▶ [Data extract]
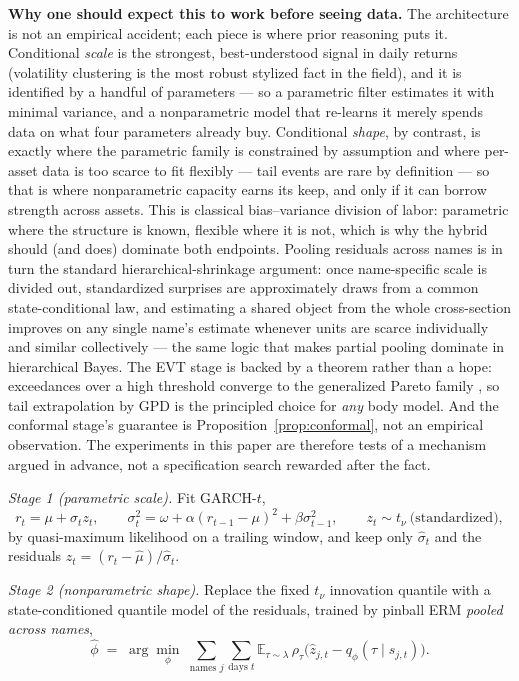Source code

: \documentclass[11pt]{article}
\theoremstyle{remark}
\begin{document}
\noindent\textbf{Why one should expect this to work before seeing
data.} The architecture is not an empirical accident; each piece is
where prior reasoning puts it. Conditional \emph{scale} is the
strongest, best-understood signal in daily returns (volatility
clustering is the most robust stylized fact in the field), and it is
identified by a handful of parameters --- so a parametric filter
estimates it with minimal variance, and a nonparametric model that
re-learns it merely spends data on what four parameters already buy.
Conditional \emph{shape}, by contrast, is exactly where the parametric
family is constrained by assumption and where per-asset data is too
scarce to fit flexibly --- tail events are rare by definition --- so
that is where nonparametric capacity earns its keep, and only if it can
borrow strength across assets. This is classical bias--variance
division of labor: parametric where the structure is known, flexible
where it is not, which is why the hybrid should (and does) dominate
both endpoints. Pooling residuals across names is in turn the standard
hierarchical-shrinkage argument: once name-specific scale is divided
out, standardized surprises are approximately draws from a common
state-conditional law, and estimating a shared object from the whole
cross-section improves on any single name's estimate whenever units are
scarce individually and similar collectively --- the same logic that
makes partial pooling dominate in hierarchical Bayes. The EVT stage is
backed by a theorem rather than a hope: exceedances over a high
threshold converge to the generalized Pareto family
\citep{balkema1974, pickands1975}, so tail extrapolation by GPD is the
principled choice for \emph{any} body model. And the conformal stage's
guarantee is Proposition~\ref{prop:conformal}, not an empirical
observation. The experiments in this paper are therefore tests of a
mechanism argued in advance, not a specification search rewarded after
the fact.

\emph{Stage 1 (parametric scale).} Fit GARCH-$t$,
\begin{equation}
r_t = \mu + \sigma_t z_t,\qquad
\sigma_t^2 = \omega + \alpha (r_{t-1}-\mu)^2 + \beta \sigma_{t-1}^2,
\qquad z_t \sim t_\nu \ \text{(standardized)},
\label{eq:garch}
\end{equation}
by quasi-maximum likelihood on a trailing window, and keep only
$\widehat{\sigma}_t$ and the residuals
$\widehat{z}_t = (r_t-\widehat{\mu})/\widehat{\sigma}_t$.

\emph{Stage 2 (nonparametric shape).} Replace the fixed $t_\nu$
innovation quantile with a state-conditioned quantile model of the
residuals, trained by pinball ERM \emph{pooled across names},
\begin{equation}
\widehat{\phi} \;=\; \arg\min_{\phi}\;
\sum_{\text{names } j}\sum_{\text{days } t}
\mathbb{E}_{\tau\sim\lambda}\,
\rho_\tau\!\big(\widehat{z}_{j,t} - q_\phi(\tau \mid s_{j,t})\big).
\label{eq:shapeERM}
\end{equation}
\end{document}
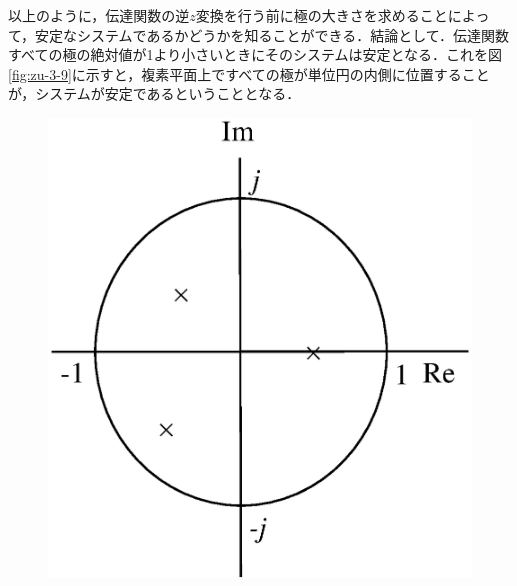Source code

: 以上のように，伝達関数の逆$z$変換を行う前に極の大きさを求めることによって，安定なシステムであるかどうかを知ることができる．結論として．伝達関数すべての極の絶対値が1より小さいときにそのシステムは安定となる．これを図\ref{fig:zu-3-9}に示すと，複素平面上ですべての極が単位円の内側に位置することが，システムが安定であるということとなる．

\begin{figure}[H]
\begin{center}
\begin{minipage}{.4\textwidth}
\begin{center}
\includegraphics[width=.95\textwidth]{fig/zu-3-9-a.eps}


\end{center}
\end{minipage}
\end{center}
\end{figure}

▶ [Exercise] Write out exactly the lines that fall from the line with "by quasi-maximum likelihood" to the line with "the fixed $t_\nu$" in the records above, keeping both ends.

▶ [Answer to the problem]
by quasi-maximum likelihood on a trailing window, and keep only
$\widehat{\sigma}_t$ and the residuals
$\widehat{z}_t = (r_t-\widehat{\mu})/\widehat{\sigma}_t$.

\emph{Stage 2 (nonparametric shape).} Replace the fixed $t_\nu$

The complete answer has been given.